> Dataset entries

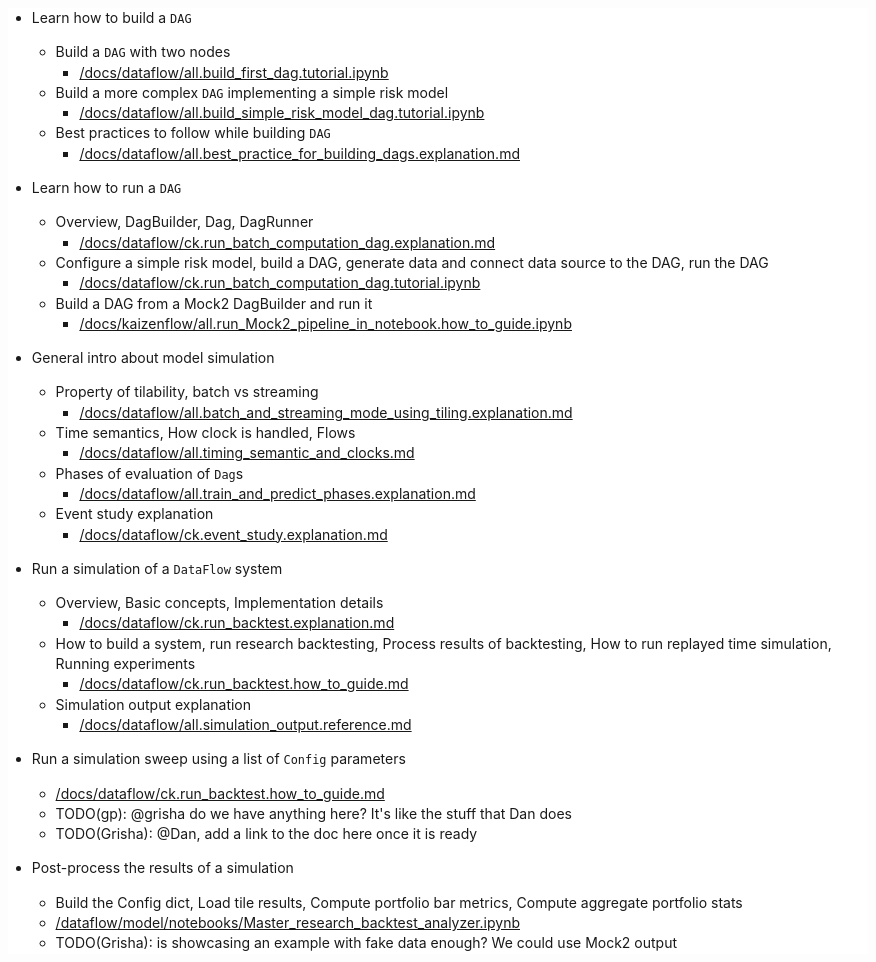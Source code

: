 - Learn how to build a `DAG`
  - Build a `DAG` with two nodes
    - [/docs/dataflow/all.build_first_dag.tutorial.ipynb](/docs/dataflow/all.build_first_dag.tutorial.ipynb)
  - Build a more complex `DAG` implementing a simple risk model
    - [/docs/dataflow/all.build_simple_risk_model_dag.tutorial.ipynb](/docs/dataflow/all.build_simple_risk_model_dag.tutorial.ipynb)
  - Best practices to follow while building `DAG`
    - [/docs/dataflow/all.best_practice_for_building_dags.explanation.md](/docs/dataflow/all.best_practice_for_building_dags.explanation.md)

- Learn how to run a `DAG`
  - Overview, DagBuilder, Dag, DagRunner
    - [/docs/dataflow/ck.run_batch_computation_dag.explanation.md](/docs/dataflow/ck.run_batch_computation_dag.explanation.md)
  - Configure a simple risk model, build a DAG, generate data and connect data
    source to the DAG, run the DAG
    - [/docs/dataflow/ck.run_batch_computation_dag.tutorial.ipynb](/docs/dataflow/ck.run_batch_computation_dag.tutorial.ipynb)
  - Build a DAG from a Mock2 DagBuilder and run it
    - [/docs/kaizenflow/all.run_Mock2_pipeline_in_notebook.how_to_guide.ipynb](/docs/kaizenflow/all.run_Mock2_pipeline_in_notebook.how_to_guide.ipynb)

- General intro about model simulation
  - Property of tilability, batch vs streaming
    - [/docs/dataflow/all.batch_and_streaming_mode_using_tiling.explanation.md](/docs/dataflow/all.batch_and_streaming_mode_using_tiling.explanation.md)
  - Time semantics, How clock is handled, Flows
    - [/docs/dataflow/all.timing_semantic_and_clocks.md](/docs/dataflow/all.timing_semantic_and_clocks.md)
  - Phases of evaluation of `Dag`s
    - [/docs/dataflow/all.train_and_predict_phases.explanation.md](/docs/dataflow/all.train_and_predict_phases.explanation.md)
  - Event study explanation
    - [/docs/dataflow/ck.event_study.explanation.md](/docs/dataflow/ck.event_study.explanation.md)

- Run a simulation of a `DataFlow` system
  - Overview, Basic concepts, Implementation details
    - [/docs/dataflow/ck.run_backtest.explanation.md](/docs/dataflow/ck.run_backtest.explanation.md)
  - How to build a system, run research backtesting, Process results of
    backtesting, How to run replayed time simulation, Running experiments
    - [/docs/dataflow/ck.run_backtest.how_to_guide.md](/docs/dataflow/ck.run_backtest.how_to_guide.md)
  - Simulation output explanation
    - [/docs/dataflow/all.simulation_output.reference.md](/docs/dataflow/all.simulation_output.reference.md)

- Run a simulation sweep using a list of `Config` parameters
  - [/docs/dataflow/ck.run_backtest.how_to_guide.md](/docs/dataflow/ck.run_backtest.how_to_guide.md)
  - TODO(gp): @grisha do we have anything here? It's like the stuff that Dan
    does
  - TODO(Grisha): @Dan, add a link to the doc here once it is ready

- Post-process the results of a simulation
  - Build the Config dict, Load tile results, Compute portfolio bar metrics,
    Compute aggregate portfolio stats
  - [/dataflow/model/notebooks/Master_research_backtest_analyzer.ipynb](/dataflow/model/notebooks/Master_research_backtest_analyzer.ipynb)
  - TODO(Grisha): is showcasing an example with fake data enough? We could use
    Mock2 output
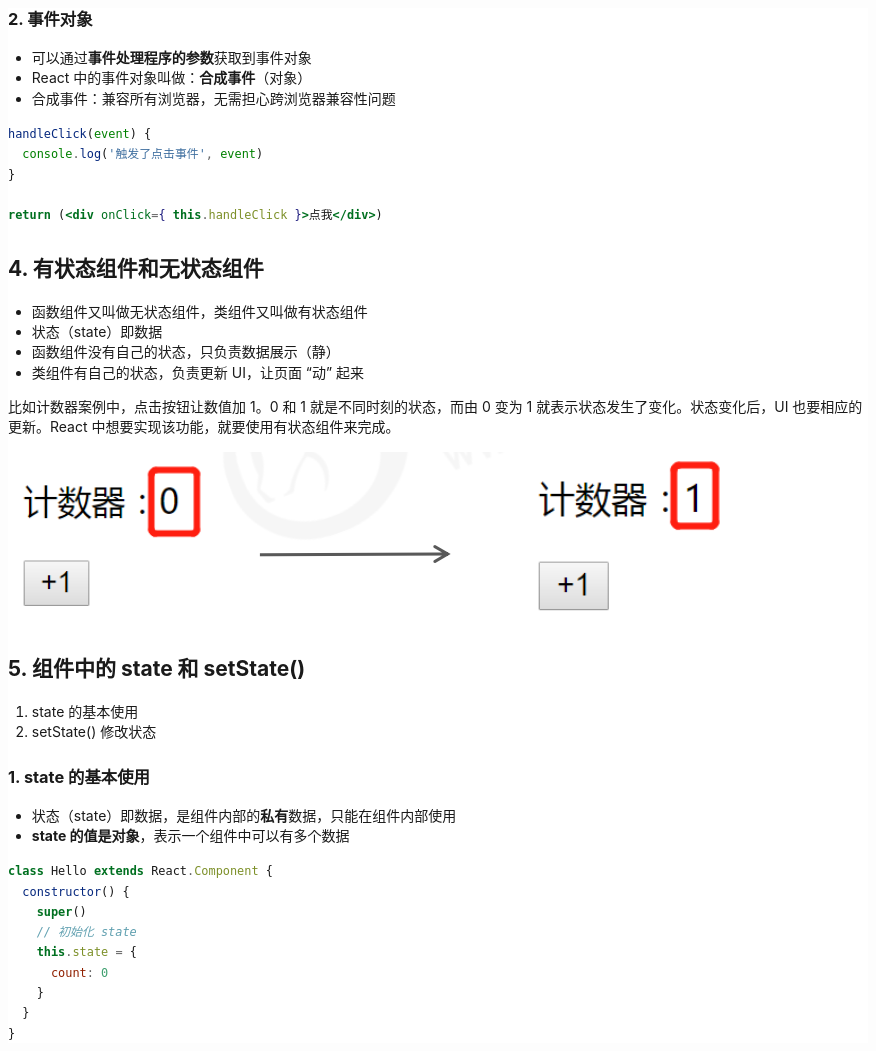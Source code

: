 ### 2. 事件对象

- 可以通过**事件处理程序的参数**获取到事件对象
- React 中的事件对象叫做：**合成事件**（对象）
- 合成事件：兼容所有浏览器，无需担心跨浏览器兼容性问题

```jsx
handleClick(event) {
  console.log('触发了点击事件', event)
}

return (<div onClick={ this.handleClick }>点我</div>)
```

## 4. 有状态组件和无状态组件

- 函数组件又叫做无状态组件，类组件又叫做有状态组件
- 状态（state）即数据
- 函数组件没有自己的状态，只负责数据展示（静）
- 类组件有自己的状态，负责更新 UI，让页面 “动” 起来

比如计数器案例中，点击按钮让数值加 1。0 和 1 就是不同时刻的状态，而由 0 变为 1 就表示状态发生了变化。状态变化后，UI 也要相应的更新。React 中想要实现该功能，就要使用有状态组件来完成。

![](./React/有状态组件和无状态组件.png)

## 5. 组件中的 state 和 setState()

1. state 的基本使用
2. setState() 修改状态

### 1. state 的基本使用

- 状态（state）即数据，是组件内部的**私有**数据，只能在组件内部使用
- **state 的值是对象**，表示一个组件中可以有多个数据

```jsx
class Hello extends React.Component {
  constructor() {
    super()
    // 初始化 state
    this.state = {
      count: 0
    }
  }
}
```
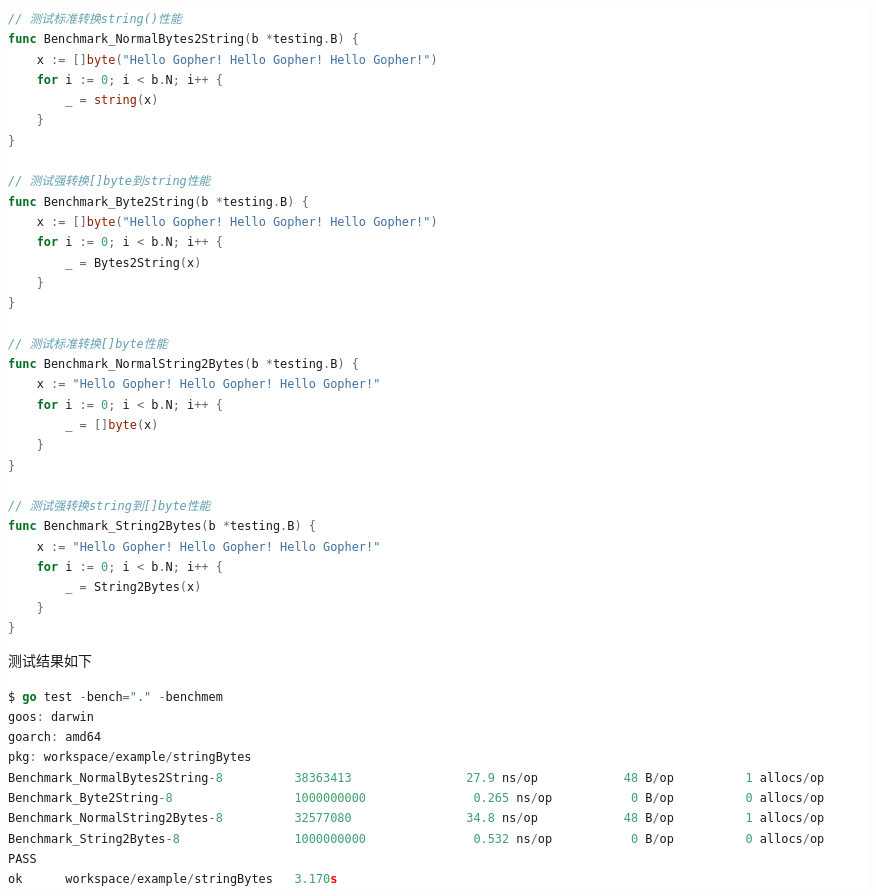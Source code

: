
 ```go
// 测试标准转换string()性能
func Benchmark_NormalBytes2String(b *testing.B) {
    x := []byte("Hello Gopher! Hello Gopher! Hello Gopher!")
    for i := 0; i < b.N; i++ {
        _ = string(x)
    }
}

// 测试强转换[]byte到string性能
func Benchmark_Byte2String(b *testing.B) {
    x := []byte("Hello Gopher! Hello Gopher! Hello Gopher!")
    for i := 0; i < b.N; i++ {
        _ = Bytes2String(x)
    }
}

// 测试标准转换[]byte性能
func Benchmark_NormalString2Bytes(b *testing.B) {
    x := "Hello Gopher! Hello Gopher! Hello Gopher!"
    for i := 0; i < b.N; i++ {
        _ = []byte(x)
    }
}

// 测试强转换string到[]byte性能
func Benchmark_String2Bytes(b *testing.B) {
    x := "Hello Gopher! Hello Gopher! Hello Gopher!"
    for i := 0; i < b.N; i++ {
        _ = String2Bytes(x)
    }
}
```

测试结果如下

```go
$ go test -bench="." -benchmem
goos: darwin
goarch: amd64
pkg: workspace/example/stringBytes
Benchmark_NormalBytes2String-8          38363413                27.9 ns/op            48 B/op          1 allocs/op
Benchmark_Byte2String-8                 1000000000               0.265 ns/op           0 B/op          0 allocs/op
Benchmark_NormalString2Bytes-8          32577080                34.8 ns/op            48 B/op          1 allocs/op
Benchmark_String2Bytes-8                1000000000               0.532 ns/op           0 B/op          0 allocs/op
PASS
ok      workspace/example/stringBytes   3.170s
```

> WORK INSTRUCTIONS
Please output exactly the lines of the data above, from its first line through the line with "- Overview, DagBuilder, Dag, DagRunner", and nothing else; drop the pictures.

> COMPLETED EXERCISE
Source code

: - Learn how to build a `DAG`
  - Build a `DAG` with two nodes
    - [/docs/dataflow/all.build_first_dag.tutorial.ipynb](/docs/dataflow/all.build_first_dag.tutorial.ipynb)
  - Build a more complex `DAG` implementing a simple risk model
    - [/docs/dataflow/all.build_simple_risk_model_dag.tutorial.ipynb](/docs/dataflow/all.build_simple_risk_model_dag.tutorial.ipynb)
  - Best practices to follow while building `DAG`
    - [/docs/dataflow/all.best_practice_for_building_dags.explanation.md](/docs/dataflow/all.best_practice_for_building_dags.explanation.md)

- Learn how to run a `DAG`
  - Overview, DagBuilder, Dag, DagRunner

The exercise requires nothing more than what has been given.